Opon | Issue 6
3.25.19
Jill Magi
Painting a Bibliography (an excerpt from SPEECH)
Always not having to decide
what is next to say
or authentic
or to know
only recopy existing texts
to transmit the distance between
speech
and power.
There are pieces of paper floating up. I don’t understand that.
But they keep floating up and up
in this wind
that unsettles
the unbuilt area.
If this city is not
a daily diary
then papers float up
blank
words float down and
flutter the small cameras
as “my perception matters”
finds itself lonely oceans away.
While some minarets
were made to shake softly
in earthquakes. Some
razed because of rights. Some
conversations listened
into softly. Some virtual pages
all lifting up.
Seismic and blocked.
Entire pages purchased
and rescinded is also to block
as an information corporation eats and eats
as we feed it our idea of freedom
a satisfied uplift
failing and if
recopying is to author, then
“Let’s revamp protocols of inquiry.”
At the antiques souk he would not sell the book to me. Because of the wrong religion I was allowed to see the writing inside and not to touch. I asked why without access without touching. Closing its covers he answered: “We are a tolerant people.”

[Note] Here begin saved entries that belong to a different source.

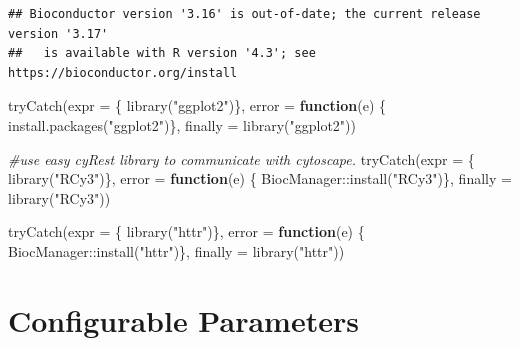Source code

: \documentclass[
]{book}
\newenvironment{Shaded}{\begin{snugshade}}{\end{snugshade}}
\newcommand{\AttributeTok}[1]{\textcolor[rgb]{0.77,0.63,0.00}{#1}}
\newcommand{\CommentTok}[1]{\textcolor[rgb]{0.56,0.35,0.01}{\textit{#1}}}
\newcommand{\ControlFlowTok}[1]{\textcolor[rgb]{0.13,0.29,0.53}{\textbf{#1}}}
\newcommand{\FunctionTok}[1]{\textcolor[rgb]{0.00,0.00,0.00}{#1}}
\newcommand{\NormalTok}[1]{#1}
\newcommand{\SpecialCharTok}[1]{\textcolor[rgb]{0.00,0.00,0.00}{#1}}
\newcommand{\StringTok}[1]{\textcolor[rgb]{0.31,0.60,0.02}{#1}}
\begin{document}
\begin{verbatim}
## Bioconductor version '3.16' is out-of-date; the current release version '3.17'
##   is available with R version '4.3'; see https://bioconductor.org/install
\end{verbatim}

\begin{Shaded}
\begin{Highlighting}[]
\FunctionTok{tryCatch}\NormalTok{(}\AttributeTok{expr =}\NormalTok{ \{ }\FunctionTok{library}\NormalTok{(}\StringTok{"ggplot2"}\NormalTok{)\}, }
         \AttributeTok{error =} \ControlFlowTok{function}\NormalTok{(e) \{ }\FunctionTok{install.packages}\NormalTok{(}\StringTok{"ggplot2"}\NormalTok{)\}, }
         \AttributeTok{finally =} \FunctionTok{library}\NormalTok{(}\StringTok{"ggplot2"}\NormalTok{))}

\CommentTok{\#use easy cyRest library to communicate with cytoscape.}
\FunctionTok{tryCatch}\NormalTok{(}\AttributeTok{expr =}\NormalTok{ \{ }\FunctionTok{library}\NormalTok{(}\StringTok{"RCy3"}\NormalTok{)\}, }
         \AttributeTok{error =} \ControlFlowTok{function}\NormalTok{(e) \{ BiocManager}\SpecialCharTok{::}\FunctionTok{install}\NormalTok{(}\StringTok{"RCy3"}\NormalTok{)\}, }
         \AttributeTok{finally =} \FunctionTok{library}\NormalTok{(}\StringTok{"RCy3"}\NormalTok{))}

\FunctionTok{tryCatch}\NormalTok{(}\AttributeTok{expr =}\NormalTok{ \{ }\FunctionTok{library}\NormalTok{(}\StringTok{"httr"}\NormalTok{)\}, }
         \AttributeTok{error =} \ControlFlowTok{function}\NormalTok{(e) \{ BiocManager}\SpecialCharTok{::}\FunctionTok{install}\NormalTok{(}\StringTok{"httr"}\NormalTok{)\}, }
         \AttributeTok{finally =} \FunctionTok{library}\NormalTok{(}\StringTok{"httr"}\NormalTok{))}
\end{Highlighting}
\end{Shaded}

\hypertarget{configurable-parameters-1}{%
\section{Configurable Parameters}\label{configurable-parameters-1}}
\end{document}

If you are a vector without access.
If painting and desire for color crushes.
If the vector once the poem. Now
painting as
bibliography.
Painting a bibliography.
Burying narrative under color
under love story.
Just now finding its shades.
Lens for watching skies change.
You go quietly in a garden.
A fence of beauty guards against speech, lets
speech in. Both ways.
About a place I do not know
I will never hear the argument so surely again. This speech.
Meanwhile, the correct
waterproof banner speaks
infinitely sturdy against the direction
of script of some wronged.
The survey
made into art, correct
compass, began to stick to every brown
finger touch who displayed their
not west
toward
the directed and progressive
survey on white clean
sponsored
screens—
“Give me wrong
give me
a delicate pinnacle
not to achieve
Give me low-
scoring morals
whose speech makes a compare
makes a look
inward
homeward.”
“Painting a Bibliography”—a project named after a line in my forthcoming book SPEECH—is also the name of a growing archive of recent paintings. This archive extends my investigation into painting as a recursive, meditative process where each gesture that “builds” the image can be likened to an embroidery stitch. Since the summer of 2018, I have been painting single objects from the “natural worlds” I inhabit, stamping each with a sequential number. The archive is meant to release any one image from singular importance or mastery, proposing that image-making is citational where the meaning of any single work is not known except through apprehending a whole body of work that shows its labor. All of the works are devoid of foreground and background, and float inside square substrates. This is a nod to “textility” and the grid made by weaving’s warp and weft. Textility is not just an art-making disposition, but, for me, it is also a way of being in the world. Just as meaning is made and unmade through repetition, so, too, is place-making and selfhood: central obsessions in the manuscript, where a woman shuttles through a fictional city neither fully “here” or “there,” “east” or “west,” “citizen” or “guest.”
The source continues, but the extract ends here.